Cité par ECHO, Jacques Clostermann, 56 ans, commandant de bord chez Air-France, le fils de Pierre Clostermann auteur du « Grand cirque » et l’une des grandes figures de la Chasse française durant la seconde guerre mondiale est lui aussi un ancien de l’Armée de l’air avant d’être devenu pilote dans le civil. Volubile, il ne mâche pas ses mots: « l’ambiance chez Air Inter à l’époque a été à mon avis un facteur contributif grave dans la survenance de l’accident. Conflit important à cause de l’équipage à deux, condescendance d’Airbus à l’égard des pilotes « livreurs de pizzas », aucun retour d’expériences. Il y avait une minorité qui s’est opposée au pilotage à deux. Environ 100 sur 600 pilotes. Il n’y a pas eu de voix de sage pour dire stop, maintenant c’est terminé…Il y avait une ambiance pestilentielle au sein d’Air-Inter. On ne met pas un avion en ligne dans cette ambiance. L’information montait, mais n’était pas répercutée. Le retour d’expérience ? Il n’y en avait pas. On mettait une chape de plomb. On ne voulait pas que ça sorte d’Air-Inter…il fallait permettre le succès de l’avion ».
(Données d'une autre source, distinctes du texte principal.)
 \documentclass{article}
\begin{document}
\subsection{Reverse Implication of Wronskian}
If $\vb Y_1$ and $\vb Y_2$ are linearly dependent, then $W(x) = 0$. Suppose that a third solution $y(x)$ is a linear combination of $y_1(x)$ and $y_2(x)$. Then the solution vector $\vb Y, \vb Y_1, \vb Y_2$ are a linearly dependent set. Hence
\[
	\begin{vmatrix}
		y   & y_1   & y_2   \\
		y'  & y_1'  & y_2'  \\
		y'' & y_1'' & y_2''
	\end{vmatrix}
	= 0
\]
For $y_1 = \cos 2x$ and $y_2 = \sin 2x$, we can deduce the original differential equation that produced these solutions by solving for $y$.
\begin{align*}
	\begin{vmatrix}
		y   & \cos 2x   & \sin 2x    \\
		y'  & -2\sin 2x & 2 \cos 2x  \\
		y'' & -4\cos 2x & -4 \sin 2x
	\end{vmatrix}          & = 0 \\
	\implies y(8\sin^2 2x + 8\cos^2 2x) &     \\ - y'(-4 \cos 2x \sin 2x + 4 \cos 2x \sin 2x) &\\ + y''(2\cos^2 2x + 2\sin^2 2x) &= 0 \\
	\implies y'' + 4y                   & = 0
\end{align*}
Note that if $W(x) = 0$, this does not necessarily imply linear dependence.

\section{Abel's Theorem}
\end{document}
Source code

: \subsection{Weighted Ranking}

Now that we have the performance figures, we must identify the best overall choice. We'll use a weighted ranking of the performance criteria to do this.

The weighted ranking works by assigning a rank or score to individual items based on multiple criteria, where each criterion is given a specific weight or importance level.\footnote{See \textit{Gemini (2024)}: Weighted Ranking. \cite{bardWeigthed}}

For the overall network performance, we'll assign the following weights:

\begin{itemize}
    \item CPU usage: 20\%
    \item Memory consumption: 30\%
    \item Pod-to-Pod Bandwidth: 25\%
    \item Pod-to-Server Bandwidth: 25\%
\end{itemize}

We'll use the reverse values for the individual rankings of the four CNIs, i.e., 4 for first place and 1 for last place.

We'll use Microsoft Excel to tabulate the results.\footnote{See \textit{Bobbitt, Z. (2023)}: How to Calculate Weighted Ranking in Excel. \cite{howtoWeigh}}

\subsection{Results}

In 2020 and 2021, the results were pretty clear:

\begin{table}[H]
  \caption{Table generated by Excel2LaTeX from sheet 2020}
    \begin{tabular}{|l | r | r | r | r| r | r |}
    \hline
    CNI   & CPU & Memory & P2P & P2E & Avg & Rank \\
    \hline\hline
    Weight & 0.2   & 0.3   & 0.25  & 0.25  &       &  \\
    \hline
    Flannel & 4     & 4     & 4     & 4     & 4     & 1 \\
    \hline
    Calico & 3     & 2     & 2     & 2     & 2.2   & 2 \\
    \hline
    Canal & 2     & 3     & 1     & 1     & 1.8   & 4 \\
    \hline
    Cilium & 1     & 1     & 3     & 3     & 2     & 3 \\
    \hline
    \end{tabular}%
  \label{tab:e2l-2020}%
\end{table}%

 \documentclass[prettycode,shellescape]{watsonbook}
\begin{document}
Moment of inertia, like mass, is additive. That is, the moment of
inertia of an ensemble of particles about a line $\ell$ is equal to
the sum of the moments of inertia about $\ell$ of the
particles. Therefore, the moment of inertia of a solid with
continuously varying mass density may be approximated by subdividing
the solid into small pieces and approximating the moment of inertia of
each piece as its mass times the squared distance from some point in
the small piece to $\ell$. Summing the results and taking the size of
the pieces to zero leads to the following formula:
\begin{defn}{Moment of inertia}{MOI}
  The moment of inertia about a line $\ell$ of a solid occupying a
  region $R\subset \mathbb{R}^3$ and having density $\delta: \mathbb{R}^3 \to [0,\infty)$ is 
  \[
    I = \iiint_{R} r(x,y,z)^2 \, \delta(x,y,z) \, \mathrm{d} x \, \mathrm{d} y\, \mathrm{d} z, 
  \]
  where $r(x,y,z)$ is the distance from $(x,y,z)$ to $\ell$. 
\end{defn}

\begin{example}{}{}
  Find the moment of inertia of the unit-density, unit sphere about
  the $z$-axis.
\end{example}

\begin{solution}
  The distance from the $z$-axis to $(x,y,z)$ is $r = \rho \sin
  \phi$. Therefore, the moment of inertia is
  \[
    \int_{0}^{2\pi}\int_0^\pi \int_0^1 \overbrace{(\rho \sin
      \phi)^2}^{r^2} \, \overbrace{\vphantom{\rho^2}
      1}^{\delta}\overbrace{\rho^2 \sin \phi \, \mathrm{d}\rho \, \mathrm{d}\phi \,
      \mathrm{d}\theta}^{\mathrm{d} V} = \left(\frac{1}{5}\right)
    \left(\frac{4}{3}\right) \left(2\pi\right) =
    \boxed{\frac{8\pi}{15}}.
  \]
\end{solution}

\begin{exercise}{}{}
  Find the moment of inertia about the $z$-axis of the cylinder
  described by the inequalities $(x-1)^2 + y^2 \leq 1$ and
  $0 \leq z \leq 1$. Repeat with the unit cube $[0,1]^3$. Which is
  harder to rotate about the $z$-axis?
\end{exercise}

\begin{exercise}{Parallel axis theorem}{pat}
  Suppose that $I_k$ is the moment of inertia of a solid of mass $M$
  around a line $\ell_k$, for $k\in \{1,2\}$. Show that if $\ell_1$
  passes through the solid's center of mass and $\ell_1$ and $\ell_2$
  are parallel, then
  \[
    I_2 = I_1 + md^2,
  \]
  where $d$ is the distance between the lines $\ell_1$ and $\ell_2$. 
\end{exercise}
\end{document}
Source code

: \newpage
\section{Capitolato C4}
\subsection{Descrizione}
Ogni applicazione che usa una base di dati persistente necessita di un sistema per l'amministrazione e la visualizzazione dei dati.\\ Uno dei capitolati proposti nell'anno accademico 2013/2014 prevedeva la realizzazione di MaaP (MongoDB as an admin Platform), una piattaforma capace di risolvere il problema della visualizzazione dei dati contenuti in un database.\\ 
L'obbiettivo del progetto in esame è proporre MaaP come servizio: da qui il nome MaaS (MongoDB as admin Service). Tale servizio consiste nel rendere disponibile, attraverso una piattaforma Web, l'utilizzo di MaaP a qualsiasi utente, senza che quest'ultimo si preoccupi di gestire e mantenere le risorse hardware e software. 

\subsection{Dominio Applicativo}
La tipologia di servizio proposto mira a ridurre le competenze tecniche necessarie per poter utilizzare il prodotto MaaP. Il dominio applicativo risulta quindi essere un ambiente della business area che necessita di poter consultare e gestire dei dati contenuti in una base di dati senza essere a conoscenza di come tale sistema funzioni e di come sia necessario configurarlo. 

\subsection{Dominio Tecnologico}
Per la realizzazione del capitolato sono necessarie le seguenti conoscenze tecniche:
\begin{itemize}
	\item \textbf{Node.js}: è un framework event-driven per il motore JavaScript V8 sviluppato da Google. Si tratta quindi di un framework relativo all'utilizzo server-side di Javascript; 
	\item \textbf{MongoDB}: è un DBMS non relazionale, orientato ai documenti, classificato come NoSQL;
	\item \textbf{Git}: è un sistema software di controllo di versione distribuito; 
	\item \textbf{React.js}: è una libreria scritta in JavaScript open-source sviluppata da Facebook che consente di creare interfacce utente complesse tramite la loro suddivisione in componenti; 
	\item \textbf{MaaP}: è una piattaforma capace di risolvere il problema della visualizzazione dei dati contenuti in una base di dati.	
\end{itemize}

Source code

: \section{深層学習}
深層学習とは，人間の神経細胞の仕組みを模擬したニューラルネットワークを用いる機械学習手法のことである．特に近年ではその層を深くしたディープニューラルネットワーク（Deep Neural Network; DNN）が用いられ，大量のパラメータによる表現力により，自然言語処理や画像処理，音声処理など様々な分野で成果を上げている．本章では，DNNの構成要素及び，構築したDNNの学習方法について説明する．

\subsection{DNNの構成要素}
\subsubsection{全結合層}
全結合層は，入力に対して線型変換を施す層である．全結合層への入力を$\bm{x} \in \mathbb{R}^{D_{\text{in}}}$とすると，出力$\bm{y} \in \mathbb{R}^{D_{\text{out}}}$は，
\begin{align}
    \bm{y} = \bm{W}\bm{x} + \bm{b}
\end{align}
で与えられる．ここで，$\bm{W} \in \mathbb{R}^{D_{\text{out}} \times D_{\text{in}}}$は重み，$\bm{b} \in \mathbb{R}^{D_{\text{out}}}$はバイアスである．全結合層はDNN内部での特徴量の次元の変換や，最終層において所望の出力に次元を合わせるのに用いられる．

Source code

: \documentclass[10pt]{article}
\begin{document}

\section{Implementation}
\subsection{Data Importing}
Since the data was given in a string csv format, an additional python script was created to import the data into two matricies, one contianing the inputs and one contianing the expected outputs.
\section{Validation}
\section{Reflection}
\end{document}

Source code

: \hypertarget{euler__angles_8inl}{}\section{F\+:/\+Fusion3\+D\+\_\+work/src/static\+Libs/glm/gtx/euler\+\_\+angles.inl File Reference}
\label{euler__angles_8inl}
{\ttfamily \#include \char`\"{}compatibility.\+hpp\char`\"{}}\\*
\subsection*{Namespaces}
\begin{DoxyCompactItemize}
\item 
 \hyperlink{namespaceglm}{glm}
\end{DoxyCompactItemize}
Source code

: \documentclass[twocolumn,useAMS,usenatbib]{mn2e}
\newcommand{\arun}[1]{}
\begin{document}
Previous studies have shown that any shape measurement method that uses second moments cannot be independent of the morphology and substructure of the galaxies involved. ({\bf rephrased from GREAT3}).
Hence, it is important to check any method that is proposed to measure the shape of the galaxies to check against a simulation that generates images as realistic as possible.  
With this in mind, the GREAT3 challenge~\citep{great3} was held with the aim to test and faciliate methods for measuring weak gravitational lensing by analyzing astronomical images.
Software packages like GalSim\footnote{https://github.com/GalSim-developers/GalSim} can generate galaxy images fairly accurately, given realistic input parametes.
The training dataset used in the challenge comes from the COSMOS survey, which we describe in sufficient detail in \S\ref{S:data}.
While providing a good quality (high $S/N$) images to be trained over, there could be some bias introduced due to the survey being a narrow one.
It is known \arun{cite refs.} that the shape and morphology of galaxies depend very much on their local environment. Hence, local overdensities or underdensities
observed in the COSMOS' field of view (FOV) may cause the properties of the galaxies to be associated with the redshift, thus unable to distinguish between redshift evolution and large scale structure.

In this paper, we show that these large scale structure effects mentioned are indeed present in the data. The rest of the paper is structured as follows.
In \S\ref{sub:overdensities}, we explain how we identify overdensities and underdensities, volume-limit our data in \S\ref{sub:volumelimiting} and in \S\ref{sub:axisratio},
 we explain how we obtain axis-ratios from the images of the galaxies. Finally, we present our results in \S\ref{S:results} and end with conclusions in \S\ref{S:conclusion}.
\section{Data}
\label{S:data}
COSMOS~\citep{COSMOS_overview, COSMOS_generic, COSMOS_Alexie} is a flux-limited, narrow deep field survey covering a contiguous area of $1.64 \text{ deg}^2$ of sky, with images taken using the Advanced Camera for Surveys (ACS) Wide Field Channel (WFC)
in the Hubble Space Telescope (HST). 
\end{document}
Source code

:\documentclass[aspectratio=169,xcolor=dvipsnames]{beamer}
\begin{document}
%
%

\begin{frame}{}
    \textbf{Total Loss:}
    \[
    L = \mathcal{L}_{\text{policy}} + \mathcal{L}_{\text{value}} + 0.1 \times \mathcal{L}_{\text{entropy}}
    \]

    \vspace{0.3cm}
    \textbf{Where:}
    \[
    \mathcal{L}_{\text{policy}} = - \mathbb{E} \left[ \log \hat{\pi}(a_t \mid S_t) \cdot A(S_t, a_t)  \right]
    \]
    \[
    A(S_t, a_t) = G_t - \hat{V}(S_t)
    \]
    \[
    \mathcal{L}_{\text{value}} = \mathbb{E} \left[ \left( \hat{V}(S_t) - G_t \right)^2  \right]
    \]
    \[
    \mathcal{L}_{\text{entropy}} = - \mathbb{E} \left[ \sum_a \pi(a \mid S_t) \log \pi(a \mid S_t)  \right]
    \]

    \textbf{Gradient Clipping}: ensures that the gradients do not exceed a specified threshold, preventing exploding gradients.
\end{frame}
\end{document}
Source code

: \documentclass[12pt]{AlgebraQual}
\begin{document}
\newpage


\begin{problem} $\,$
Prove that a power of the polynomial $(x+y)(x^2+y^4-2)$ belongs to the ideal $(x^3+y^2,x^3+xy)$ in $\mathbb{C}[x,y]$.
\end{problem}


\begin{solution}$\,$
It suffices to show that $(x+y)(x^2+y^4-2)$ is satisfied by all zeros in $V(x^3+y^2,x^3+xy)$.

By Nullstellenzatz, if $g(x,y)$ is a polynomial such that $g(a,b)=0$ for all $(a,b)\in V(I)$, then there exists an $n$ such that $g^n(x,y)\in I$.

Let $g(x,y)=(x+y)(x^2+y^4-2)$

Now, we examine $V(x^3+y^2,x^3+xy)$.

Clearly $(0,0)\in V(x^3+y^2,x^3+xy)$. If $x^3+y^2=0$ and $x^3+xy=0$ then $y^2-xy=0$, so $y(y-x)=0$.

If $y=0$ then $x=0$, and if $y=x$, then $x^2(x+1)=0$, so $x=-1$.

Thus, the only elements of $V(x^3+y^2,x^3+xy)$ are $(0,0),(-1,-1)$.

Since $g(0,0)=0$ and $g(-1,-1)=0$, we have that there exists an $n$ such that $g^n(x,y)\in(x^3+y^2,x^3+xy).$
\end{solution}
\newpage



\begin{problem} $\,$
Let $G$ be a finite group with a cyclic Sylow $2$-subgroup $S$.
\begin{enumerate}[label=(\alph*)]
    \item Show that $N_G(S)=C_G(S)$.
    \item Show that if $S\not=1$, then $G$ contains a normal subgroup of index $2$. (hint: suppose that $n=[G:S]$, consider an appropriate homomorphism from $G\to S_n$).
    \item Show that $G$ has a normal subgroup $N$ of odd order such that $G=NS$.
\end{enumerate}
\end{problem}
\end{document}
Dernier témoin cité par ECHO, Henri Marnet-Cornus, 57 ans, à la retraite, ancien commandant de bord chez Air Lib, co-auteur d’un livre récent ( Transport aérien- Le dossier noir- Editions Privé- JAC 64) Pour lui, l’accident était prévisible. Et il énumère ce qui à ses yeux y a mené. Niveau de la qualité dans l’environnement des pilotes, erreurs détectées en amont, défauts récurrents de l’appareil à l’époque, retour d’expériences pas pris en compte, laxisme de l’administration, formation mal faite, appariement de l’équipage…et de conclure en citant encore les accidents du Concorde, de Charm el-Cheikh, de Maracaibo en demandant l’excellence pour le transport aérien.